Democracy Gone Astray

Democracy, being a human construct, needs to be thought of as directionality rather than an object. As such, to understand it requires not so much a description of existing structures and/or other related phenomena but a declaration of intentionality.
This blog aims at creating labeled lists of published infringements of such intentionality, of points in time where democracy strays from its intended directionality. In addition to outright infringements, this blog also collects important contemporary information and/or discussions that impact our socio-political landscape.

All the posts here were published in the electronic media – main-stream as well as fringe, and maintain links to the original texts.

[NOTE: Due to changes I haven't caught on time in the blogging software, all of the 'Original Article' links were nullified between September 11, 2012 and December 11, 2012. My apologies.]

Saturday, September 07, 2024

‘The West Bank will ignite’: Israel’s operations spark anger in the territory

In their uncle’s house, next door to the ruins of their demolished home, two young boys from Aqbat Jaber refugee camp in the occupied West Bank were still asleep at midmorning.

A few nights ago, their own bedroom was blown up during an Israel Defence Forces (IDF) operation in the camp on the outskirts of Jericho: it was targeted because the boys’ father, Maher Shalon, has been arrested on suspicion of killing an Israeli settler. A 17-year-old Palestinian was killed during the raid on Friday, six people injured, and two arrested.

After the family home was destroyed, the boys’ mother took their older brother to Bethlehem for medical treatment. The younger children are now being cared for by their uncle, Mansour, and their paternal grandmother, Hamda. According to them, the boys have not gone outside since.

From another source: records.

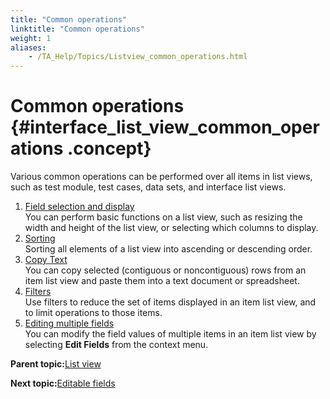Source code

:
 ```yaml
--- 
title: "Common operations"
linktitle: "Common operations"
weight: 1
aliases: 
    - /TA_Help/Topics/Listview_common_operations.html
---
```

# Common operations {#interface_list_view_common_operations .concept}

Various common operations can be performed over all items in list views, such as test module, test cases, data sets, and interface list views.

1.  [Field selection and display](../../TA_Help/Topics/Listview_field_selection.html)  
You can perform basic functions on a list view, such as resizing the width and height of the list view, or selecting which columns to display.
2.  [Sorting](../../TA_Help/Topics/Listview_field_sorting.html)  
Sorting all elements of a list view into ascending or descending order.
3.  [Copy Text](../../TA_Help/Topics/Listview_copy_text.html)  
You can copy selected \(contiguous or noncontiguous\) rows from an item list view and paste them into a text document or spreadsheet.
4.  [Filters](../../TA_Help/Topics/Listview_filtering.html)  
Use filters to reduce the set of items displayed in an item list view, and to limit operations to those items.
5.  [Editing multiple fields](../../TA_Help/Topics/Listview_edit_fields.html)  
You can modify the field values of multiple items in an item list view by selecting **Edit Fields** from the context menu.

**Parent topic:**[List view](../../TA_Help/Topics/Projects_and_tests_list_view.html)

**Next topic:**[Editable fields](../../TA_Help/Topics/Listview_editable_fields.html)

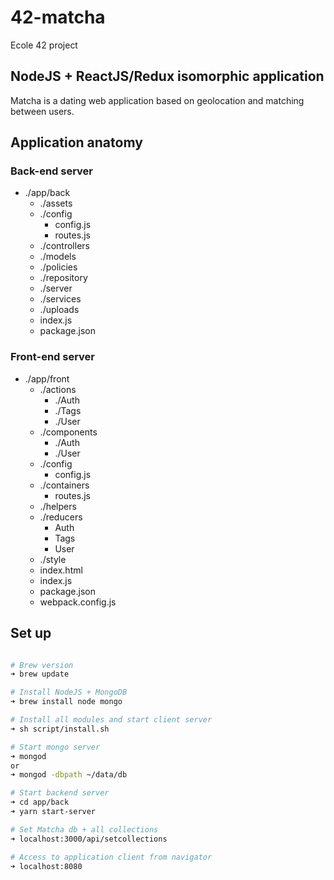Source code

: # 42-matcha

Ecole 42 project

## NodeJS + ReactJS/Redux isomorphic application

Matcha is a dating web application based on geolocation and matching between users.

## Application anatomy

### Back-end server

- ./app/back
    - ./assets
	- ./config
		- config.js
		- routes.js
    - ./controllers
    - ./models
    - ./policies
    - ./repository
    - ./server
    - ./services
    - ./uploads
	- index.js
	- package.json

### Front-end server

- ./app/front
	- ./actions
        - ./Auth
        - ./Tags
        - ./User
	- ./components
        - ./Auth
        - ./User
	- ./config
        - config.js
	- ./containers
        - routes.js
    - ./helpers
	- ./reducers
        - Auth
        - Tags
        - User
    - ./style
	- index.html
	- index.js
	- package.json
    - webpack.config.js

## Set up

```sh

# Brew version
➜ brew update

# Install NodeJS + MongoDB
➜ brew install node mongo

# Install all modules and start client server
➜ sh script/install.sh

# Start mongo server
➜ mongod
or
➜ mongod -dbpath ~/data/db

# Start backend server
➜ cd app/back
➜ yarn start-server

# Set Matcha db + all collections
➜ localhost:3000/api/setcollections

# Access to application client from navigator
➜ localhost:8080

```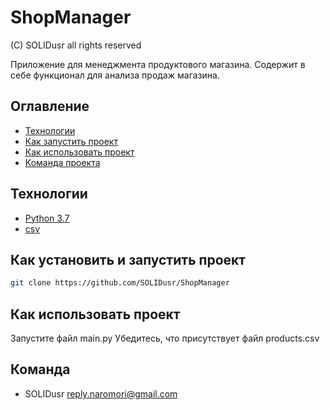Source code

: # ShopManager
(C) SOLIDusr all rights reserved


Приложение для менеджмента продуктового магазина.
Содержит в себе функционал для анализа продаж магазина.

## Оглавление
- [Технологии](#технологии)
- [Как запустить проект](#как-установить-и-запустить-проект)
- [Как использовать проект](#как-использовать-проект)
- [Команда проекта](#команда-проекта)

## Технологии
- [Python 3.7](https://docs.python.org/3.7/)
- [csv](https://docs.python.org/3/library/csv.html)

## Как установить и запустить проект

```bash
git clone https://github.com/SOLIDusr/ShopManager

```

## Как использовать проект

Запустите файл main.py
Убедитесь, что присутствует файл products.csv


## Команда

- SOLIDusr reply.naromori@gmail.com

“The Israelis are coming almost every day since 7 October. They want revenge,” said Mansour, 56, referring to the date the Palestinian militant group Hamas broke out of the besieged Gaza Strip, massacring 1,400 Israelis and sparking a new war in which more than 5,700 Palestinians in the coastal exclave have been killed.

Aqbat Jaber is one of the 19 camps scattered across the West Bank, set up in the aftermath of the creation of Israel in 1948, to house people fleeing what Palestinians call the Nakba, or catastrophe. Today, the camps are still slum-like mazes of narrow streets with few services, plagued by poverty and crime. They are all also centres of armed resistance to the Israeli occupation.

The Aqbat Jaber raid on Friday was just one of several major Israeli operations in West Bank refugee camps and cities over the past two weeks – a signal that Israel also considers the territory fair game in its new war with Hamas in Gaza, and of how increasing military activity is liable to set the already unstable West Bank alight too.

More than 90 people have been killed, mostly in altercations with the IDF, and 1,200 Palestinians have been arrested by Israeli forces in the West Bank since the conflict broke out, according to Palestinian data.

At least eight Palestinian communities have also been forced to leave their land in the face of escalating violence from settlers, Israelis who live in the West Bank. In Wadi as-Seeq, near Ramallah, soldiers and settlers detained three Palestinians, stripping them to their underwear before beating them, urinating on them, extinguishing cigarettes on them, and sexually assaulting them. The IDF has opened an investigation.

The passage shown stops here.